■ **PROBLEM REQUIREMENTS**:
Please copy, exactly as they appear below, the lines from the one containing "- 301 Moved" through the one containing "- 403 Forbidden: 서버가 요청을 이해했지만 승인을 거부함".

■ **DATA FOR THE TASK**:
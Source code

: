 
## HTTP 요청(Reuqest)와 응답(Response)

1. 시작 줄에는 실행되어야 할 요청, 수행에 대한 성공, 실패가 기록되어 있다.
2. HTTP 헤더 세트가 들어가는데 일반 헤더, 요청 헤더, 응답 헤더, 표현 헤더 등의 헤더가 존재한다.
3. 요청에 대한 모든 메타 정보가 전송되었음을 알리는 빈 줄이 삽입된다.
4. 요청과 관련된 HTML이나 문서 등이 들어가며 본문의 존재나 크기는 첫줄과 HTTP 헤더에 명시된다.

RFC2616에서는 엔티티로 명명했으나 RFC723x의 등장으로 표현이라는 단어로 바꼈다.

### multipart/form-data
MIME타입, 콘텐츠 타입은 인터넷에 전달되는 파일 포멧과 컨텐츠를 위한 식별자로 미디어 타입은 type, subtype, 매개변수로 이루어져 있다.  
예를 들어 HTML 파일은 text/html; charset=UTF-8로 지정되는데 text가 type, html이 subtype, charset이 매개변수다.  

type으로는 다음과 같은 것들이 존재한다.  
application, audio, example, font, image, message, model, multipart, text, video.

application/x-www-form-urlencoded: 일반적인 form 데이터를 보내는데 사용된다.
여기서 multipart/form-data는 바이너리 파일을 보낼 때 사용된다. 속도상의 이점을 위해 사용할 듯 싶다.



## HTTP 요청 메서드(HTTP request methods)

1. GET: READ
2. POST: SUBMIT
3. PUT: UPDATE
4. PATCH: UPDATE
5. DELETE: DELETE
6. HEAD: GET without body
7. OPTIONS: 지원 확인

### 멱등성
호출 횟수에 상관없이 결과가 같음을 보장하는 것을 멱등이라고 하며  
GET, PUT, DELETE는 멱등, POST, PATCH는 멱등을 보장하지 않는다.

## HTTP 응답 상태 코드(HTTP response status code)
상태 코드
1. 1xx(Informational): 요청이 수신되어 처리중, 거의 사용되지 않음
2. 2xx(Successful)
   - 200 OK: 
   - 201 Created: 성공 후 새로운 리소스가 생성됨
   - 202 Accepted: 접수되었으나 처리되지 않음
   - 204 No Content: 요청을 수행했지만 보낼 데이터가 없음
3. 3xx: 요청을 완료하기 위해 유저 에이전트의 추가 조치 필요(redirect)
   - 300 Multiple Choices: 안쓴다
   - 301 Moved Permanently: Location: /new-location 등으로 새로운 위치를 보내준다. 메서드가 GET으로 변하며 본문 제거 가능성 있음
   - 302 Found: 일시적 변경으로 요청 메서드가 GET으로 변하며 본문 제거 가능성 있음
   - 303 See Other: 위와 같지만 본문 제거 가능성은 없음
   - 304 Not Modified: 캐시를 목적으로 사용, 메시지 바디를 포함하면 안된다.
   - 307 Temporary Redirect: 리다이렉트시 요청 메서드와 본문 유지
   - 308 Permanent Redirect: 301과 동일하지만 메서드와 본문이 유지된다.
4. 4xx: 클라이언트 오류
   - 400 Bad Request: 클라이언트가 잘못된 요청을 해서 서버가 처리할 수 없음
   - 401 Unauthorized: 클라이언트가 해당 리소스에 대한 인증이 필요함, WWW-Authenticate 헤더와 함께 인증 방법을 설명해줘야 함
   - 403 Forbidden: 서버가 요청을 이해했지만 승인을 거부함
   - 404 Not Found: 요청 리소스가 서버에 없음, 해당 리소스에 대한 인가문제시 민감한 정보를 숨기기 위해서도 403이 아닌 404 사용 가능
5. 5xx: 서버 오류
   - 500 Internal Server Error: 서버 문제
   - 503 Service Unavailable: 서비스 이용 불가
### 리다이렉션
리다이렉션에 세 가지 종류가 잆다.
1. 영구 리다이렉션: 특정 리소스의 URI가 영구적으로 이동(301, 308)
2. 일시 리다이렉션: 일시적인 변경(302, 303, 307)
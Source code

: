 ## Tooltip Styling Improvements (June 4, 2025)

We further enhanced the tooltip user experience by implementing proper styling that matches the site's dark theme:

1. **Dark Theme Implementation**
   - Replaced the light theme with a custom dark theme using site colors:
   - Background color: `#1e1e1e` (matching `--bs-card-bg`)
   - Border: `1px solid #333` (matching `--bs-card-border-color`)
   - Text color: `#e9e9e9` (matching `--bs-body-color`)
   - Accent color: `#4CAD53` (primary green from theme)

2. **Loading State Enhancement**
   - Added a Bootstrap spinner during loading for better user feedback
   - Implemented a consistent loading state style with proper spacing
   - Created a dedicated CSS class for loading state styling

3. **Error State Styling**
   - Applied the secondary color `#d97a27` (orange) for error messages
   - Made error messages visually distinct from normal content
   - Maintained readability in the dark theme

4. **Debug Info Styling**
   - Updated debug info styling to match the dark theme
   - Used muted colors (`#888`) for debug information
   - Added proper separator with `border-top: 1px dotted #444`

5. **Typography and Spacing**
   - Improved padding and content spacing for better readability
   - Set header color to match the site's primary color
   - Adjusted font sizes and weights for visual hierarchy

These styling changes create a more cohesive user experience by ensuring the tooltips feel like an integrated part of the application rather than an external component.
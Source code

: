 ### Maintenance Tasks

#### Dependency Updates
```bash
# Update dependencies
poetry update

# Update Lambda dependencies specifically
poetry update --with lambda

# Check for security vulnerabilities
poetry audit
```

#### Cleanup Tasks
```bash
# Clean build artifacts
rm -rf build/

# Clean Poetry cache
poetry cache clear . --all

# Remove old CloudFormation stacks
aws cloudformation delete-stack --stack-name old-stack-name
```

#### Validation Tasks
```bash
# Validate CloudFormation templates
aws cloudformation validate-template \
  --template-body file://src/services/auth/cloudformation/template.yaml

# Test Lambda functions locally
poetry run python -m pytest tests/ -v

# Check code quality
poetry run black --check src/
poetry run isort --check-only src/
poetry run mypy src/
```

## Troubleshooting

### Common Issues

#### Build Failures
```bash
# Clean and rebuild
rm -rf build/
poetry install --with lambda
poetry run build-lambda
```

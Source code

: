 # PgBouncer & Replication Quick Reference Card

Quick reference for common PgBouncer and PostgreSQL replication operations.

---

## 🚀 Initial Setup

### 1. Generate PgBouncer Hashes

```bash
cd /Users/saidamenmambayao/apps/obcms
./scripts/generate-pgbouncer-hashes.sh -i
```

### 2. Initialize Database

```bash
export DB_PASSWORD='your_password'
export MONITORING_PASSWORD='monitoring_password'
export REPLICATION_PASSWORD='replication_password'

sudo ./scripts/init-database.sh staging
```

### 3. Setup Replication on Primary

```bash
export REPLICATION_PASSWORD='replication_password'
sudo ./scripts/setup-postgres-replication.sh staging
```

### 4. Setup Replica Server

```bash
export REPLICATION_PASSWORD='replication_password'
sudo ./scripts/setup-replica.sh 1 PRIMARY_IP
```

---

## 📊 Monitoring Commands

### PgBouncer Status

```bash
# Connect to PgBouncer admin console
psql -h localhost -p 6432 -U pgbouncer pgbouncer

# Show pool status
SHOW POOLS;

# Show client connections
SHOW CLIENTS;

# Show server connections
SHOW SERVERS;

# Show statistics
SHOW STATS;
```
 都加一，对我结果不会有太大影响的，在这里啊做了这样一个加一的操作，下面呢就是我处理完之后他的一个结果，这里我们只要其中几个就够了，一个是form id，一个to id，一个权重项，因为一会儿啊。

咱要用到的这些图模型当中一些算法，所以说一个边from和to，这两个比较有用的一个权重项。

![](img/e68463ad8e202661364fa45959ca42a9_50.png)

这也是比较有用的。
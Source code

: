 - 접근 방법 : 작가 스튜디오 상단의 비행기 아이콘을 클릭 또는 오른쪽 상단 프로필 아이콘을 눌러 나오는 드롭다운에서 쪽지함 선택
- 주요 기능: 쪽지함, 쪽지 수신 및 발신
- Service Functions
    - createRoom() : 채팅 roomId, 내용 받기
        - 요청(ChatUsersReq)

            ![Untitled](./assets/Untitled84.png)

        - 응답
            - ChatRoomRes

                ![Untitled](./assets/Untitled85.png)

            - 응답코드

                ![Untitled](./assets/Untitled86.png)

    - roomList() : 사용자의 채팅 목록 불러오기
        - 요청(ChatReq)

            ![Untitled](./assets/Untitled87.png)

■ **RESULT OF THE TASK**:
   - 301 Moved Permanently: Location: /new-location 등으로 새로운 위치를 보내준다. 메서드가 GET으로 변하며 본문 제거 가능성 있음
   - 302 Found: 일시적 변경으로 요청 메서드가 GET으로 변하며 본문 제거 가능성 있음
   - 303 See Other: 위와 같지만 본문 제거 가능성은 없음
   - 304 Not Modified: 캐시를 목적으로 사용, 메시지 바디를 포함하면 안된다.
   - 307 Temporary Redirect: 리다이렉트시 요청 메서드와 본문 유지
   - 308 Permanent Redirect: 301과 동일하지만 메서드와 본문이 유지된다.
4. 4xx: 클라이언트 오류
   - 400 Bad Request: 클라이언트가 잘못된 요청을 해서 서버가 처리할 수 없음
   - 401 Unauthorized: 클라이언트가 해당 리소스에 대한 인증이 필요함, WWW-Authenticate 헤더와 함께 인증 방법을 설명해줘야 함
   - 403 Forbidden: 서버가 요청을 이해했지만 승인을 거부함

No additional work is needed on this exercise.